==== Recorded data ====

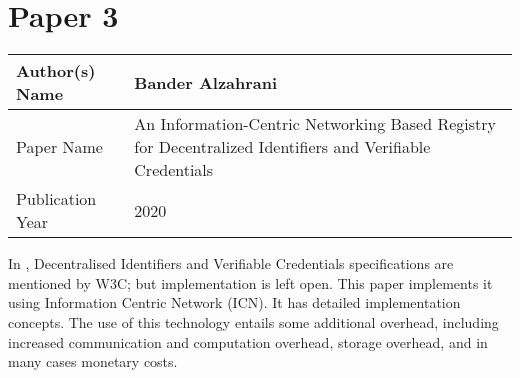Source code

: \section{Paper 3}
    \begin{center}
    \begin{tabular}{ | m{5em} | m{25em} |} 
      \hline
      Author(s) Name & Bander Alzahrani \\ 
      \hline
      Paper Name & An Information-Centric Networking Based Registry for Decentralized Identifiers and Verifiable Credentials \\ 
      \hline
      Publication Year & 2020 \\ 
      \hline
    \end{tabular}
    \end{center}
    In \cite{9146840}, Decentralised Identifiers and Verifiable Credentials specifications are mentioned by W3C; but implementation is left open. This paper implements it using Information Centric Network (ICN). It has detailed implementation concepts. The use of this technology entails some additional overhead, including increased communication and computation overhead, storage overhead, and in many cases monetary costs.
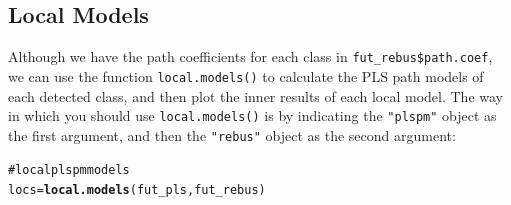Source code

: \documentclass[12pt]{book}\usepackage{graphicx, color}
\makeatletter
\newcommand{\hlfunctioncall}[1]{\textcolor[rgb]{0.501960784313725,0,0.329411764705882}{\textbf{#1}}}%
\newcommand{\hlcomment}[1]{\textcolor[rgb]{0.180392156862745,0.6,0.341176470588235}{#1}}%
\newenvironment{kframe}{%
 \def\at@end@of@kframe{}%
 \ifinner\ifhmode%
  \def\at@end@of@kframe{\end{minipage}}%
  \begin{minipage}{\columnwidth}%
 \fi\fi%
 \def\FrameCommand##1{\hskip\@totalleftmargin \hskip-\fboxsep
 \colorbox{shadecolor}{##1}\hskip-\fboxsep
     \hskip-\linewidth \hskip-\@totalleftmargin \hskip\columnwidth}%
 \MakeFramed {\advance\hsize-\width
   \@totalleftmargin\z@ \linewidth\hsize
   \@setminipage}}%
 {\par\unskip\endMakeFramed%
 \at@end@of@kframe}
\newenvironment{knitrout}{}{} %
\newcommand{\code}[1]{\texttt{#1}}
\makeatother
\begin{document}
\subsection{Local Models}
Although we have the path coefficients for each class in \code{fut\_rebus\$path.coef}, we can use the function \code{local.models()} to calculate the PLS path models of each detected class, and then plot the inner results of each local model. The way in which you should use \code{local.models()} is by indicating the \code{"plspm"} object as the first argument, and then the \code{"rebus"} object as the second argument:
\begin{knitrout}
\color{fgcolor}\begin{kframe}
\begin{alltt}
\hlcomment{# local plspm models}
locs = \hlfunctioncall{local.models}(fut_pls, fut_rebus)


\end{alltt}
\end{kframe}
\end{knitrout}
\end{document}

====

◆ Task description
Copy the records exactly. Skip the pictures.

◆ Answer to the exercise
Source code

: \section{Paper 3}
    \begin{center}
    \begin{tabular}{ | m{5em} | m{25em} |} 
      \hline
      Author(s) Name & Bander Alzahrani \\ 
      \hline
      Paper Name & An Information-Centric Networking Based Registry for Decentralized Identifiers and Verifiable Credentials \\ 
      \hline
      Publication Year & 2020 \\ 
      \hline
    \end{tabular}
    \end{center}
    In \cite{9146840}, Decentralised Identifiers and Verifiable Credentials specifications are mentioned by W3C; but implementation is left open. This paper implements it using Information Centric Network (ICN). It has detailed implementation concepts. The use of this technology entails some additional overhead, including increased communication and computation overhead, storage overhead, and in many cases monetary costs.
Source code

: \documentclass[12pt]{book}\usepackage{graphicx, color}
\makeatletter
\newcommand{\hlfunctioncall}[1]{\textcolor[rgb]{0.501960784313725,0,0.329411764705882}{\textbf{#1}}}%
\newcommand{\hlcomment}[1]{\textcolor[rgb]{0.180392156862745,0.6,0.341176470588235}{#1}}%
\newenvironment{kframe}{%
 \def\at@end@of@kframe{}%
 \ifinner\ifhmode%
  \def\at@end@of@kframe{\end{minipage}}%
  \begin{minipage}{\columnwidth}%
 \fi\fi%
 \def\FrameCommand##1{\hskip\@totalleftmargin \hskip-\fboxsep
 \colorbox{shadecolor}{##1}\hskip-\fboxsep
     \hskip-\linewidth \hskip-\@totalleftmargin \hskip\columnwidth}%
 \MakeFramed {\advance\hsize-\width
   \@totalleftmargin\z@ \linewidth\hsize
   \@setminipage}}%
 {\par\unskip\endMakeFramed%
 \at@end@of@kframe}
\newenvironment{knitrout}{}{} %
\newcommand{\code}[1]{\texttt{#1}}
\makeatother
\begin{document}
\subsection{Local Models}
Although we have the path coefficients for each class in \code{fut\_rebus\$path.coef}, we can use the function \code{local.models()} to calculate the PLS path models of each detected class, and then plot the inner results of each local model. The way in which you should use \code{local.models()} is by indicating the \code{"plspm"} object as the first argument, and then the \code{"rebus"} object as the second argument:
\begin{knitrout}
\color{fgcolor}\begin{kframe}
\begin{alltt}
\hlcomment{# local plspm models}
locs = \hlfunctioncall{local.models}(fut_pls, fut_rebus)


\end{alltt}
\end{kframe}
\end{knitrout}
\end{document}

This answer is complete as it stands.